Parallel periodic coupling #71

pjaap · 2025-07-04T13:31:34Z

This seems to work well now.

I measured the parts of the function in Example312_PeriodicBoundary3D.main(h=5e-6, order=2, threads=XX)
and get

threads	prepare dof-maps	box search	main loop	merging
1	6.5	0.6	26	0.08
2	6.5	0.4	14	0.18
4	6.3	0.26	9.6	0.4
8	6.4	0.16	9.6	0.6

My computer has 6 physical CPUs. So it saturates after 4 threads.
On our clusters parallel efficiency is even better.

j-fu · 2025-07-04T14:11:24Z

src/helper_functions.jl

+    chunks = Iterators.partition(bfaces_of_interest, chuck_length)
+
+    # loop over boundary face indices in a chunk: we need this index for dofs_on_boundary
+    function compute_chunk_result(chunk)
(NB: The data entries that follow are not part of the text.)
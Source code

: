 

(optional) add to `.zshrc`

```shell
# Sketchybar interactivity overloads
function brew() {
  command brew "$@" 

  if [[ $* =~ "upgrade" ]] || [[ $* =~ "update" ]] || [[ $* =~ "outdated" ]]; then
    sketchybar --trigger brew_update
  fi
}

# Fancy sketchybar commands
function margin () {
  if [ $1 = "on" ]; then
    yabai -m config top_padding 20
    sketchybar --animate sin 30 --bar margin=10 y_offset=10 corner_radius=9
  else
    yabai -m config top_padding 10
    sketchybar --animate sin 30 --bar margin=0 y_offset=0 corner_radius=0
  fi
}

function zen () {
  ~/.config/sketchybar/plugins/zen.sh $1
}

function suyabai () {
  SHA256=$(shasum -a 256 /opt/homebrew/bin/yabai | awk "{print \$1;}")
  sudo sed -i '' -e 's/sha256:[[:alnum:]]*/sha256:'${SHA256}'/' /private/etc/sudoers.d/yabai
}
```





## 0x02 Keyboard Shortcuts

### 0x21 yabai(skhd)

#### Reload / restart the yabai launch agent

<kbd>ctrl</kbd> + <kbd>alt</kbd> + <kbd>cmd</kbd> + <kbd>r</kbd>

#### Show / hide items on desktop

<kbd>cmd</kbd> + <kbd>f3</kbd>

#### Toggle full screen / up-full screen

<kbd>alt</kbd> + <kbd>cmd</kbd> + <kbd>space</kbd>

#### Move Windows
May be the need for "local" comes from the fact that you define this function
inside another one.

src/helper_functions.jl

j-fu · 2025-07-04T14:23:10Z

For the local matrices you could assemble into instances of SparseMatrixLNK
and then use the overloaded '+' operator:

https://github.com/WIAS-PDELib/ExtendableSparse.jl/blob/a07808002f0fe2c875d2533291edd497d01e4157/src/matrix/sparsematrixlnk.jl#L297

This avoids lots of intermediate transformations in ExtendableSparse, and the sparse method during the merge, and should be faster.

j-fu · 2025-07-04T14:26:41Z

There is also the newer https://github.com/WIAS-PDELib/ExtendableSparse.jl/blob/master/src/matrix/sparsematrixdilnkc.jl with the corresponding '+' overload

which avoids the need for a fully sized colind arrays in the sparse matrix format by replacing this with a dict.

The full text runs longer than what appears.